**WHAT YOU WILL DO**
Every line below that has the string "images" needs to be copied.

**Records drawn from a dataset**
***

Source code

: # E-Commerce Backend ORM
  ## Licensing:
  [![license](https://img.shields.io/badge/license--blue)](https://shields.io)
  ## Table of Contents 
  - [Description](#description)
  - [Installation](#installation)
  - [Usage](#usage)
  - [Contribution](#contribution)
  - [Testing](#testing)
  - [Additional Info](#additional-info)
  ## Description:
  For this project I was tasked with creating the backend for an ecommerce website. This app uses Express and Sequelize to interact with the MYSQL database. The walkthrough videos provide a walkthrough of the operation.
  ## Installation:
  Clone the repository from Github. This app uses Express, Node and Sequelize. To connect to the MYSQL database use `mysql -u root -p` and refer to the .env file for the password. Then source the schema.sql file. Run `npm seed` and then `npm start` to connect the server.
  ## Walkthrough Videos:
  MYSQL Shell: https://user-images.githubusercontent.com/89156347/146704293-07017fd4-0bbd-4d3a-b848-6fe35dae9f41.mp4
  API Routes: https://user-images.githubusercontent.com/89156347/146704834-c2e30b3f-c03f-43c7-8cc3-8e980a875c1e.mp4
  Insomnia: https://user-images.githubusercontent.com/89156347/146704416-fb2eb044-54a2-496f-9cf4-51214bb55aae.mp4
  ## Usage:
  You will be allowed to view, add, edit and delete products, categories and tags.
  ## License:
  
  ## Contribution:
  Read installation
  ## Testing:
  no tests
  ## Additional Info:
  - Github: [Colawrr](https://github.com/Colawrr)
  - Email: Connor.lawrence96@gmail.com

***

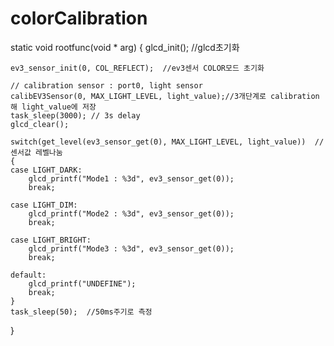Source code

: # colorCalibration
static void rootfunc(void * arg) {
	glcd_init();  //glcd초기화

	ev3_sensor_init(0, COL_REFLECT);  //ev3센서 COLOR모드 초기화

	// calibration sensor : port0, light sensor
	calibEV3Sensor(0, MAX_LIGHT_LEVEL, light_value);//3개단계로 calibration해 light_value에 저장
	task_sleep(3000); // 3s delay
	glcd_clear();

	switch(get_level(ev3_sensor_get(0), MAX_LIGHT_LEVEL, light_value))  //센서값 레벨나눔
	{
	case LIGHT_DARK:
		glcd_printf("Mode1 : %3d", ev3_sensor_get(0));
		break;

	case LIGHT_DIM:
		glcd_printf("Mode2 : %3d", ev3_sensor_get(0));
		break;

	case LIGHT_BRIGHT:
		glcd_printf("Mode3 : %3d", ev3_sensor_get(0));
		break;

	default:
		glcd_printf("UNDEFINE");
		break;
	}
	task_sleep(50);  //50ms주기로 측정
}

***

**RESULT FOR THIS TASK**
  MYSQL Shell: https://user-images.githubusercontent.com/89156347/146704293-07017fd4-0bbd-4d3a-b848-6fe35dae9f41.mp4
  API Routes: https://user-images.githubusercontent.com/89156347/146704834-c2e30b3f-c03f-43c7-8cc3-8e980a875c1e.mp4
  Insomnia: https://user-images.githubusercontent.com/89156347/146704416-fb2eb044-54a2-496f-9cf4-51214bb55aae.mp4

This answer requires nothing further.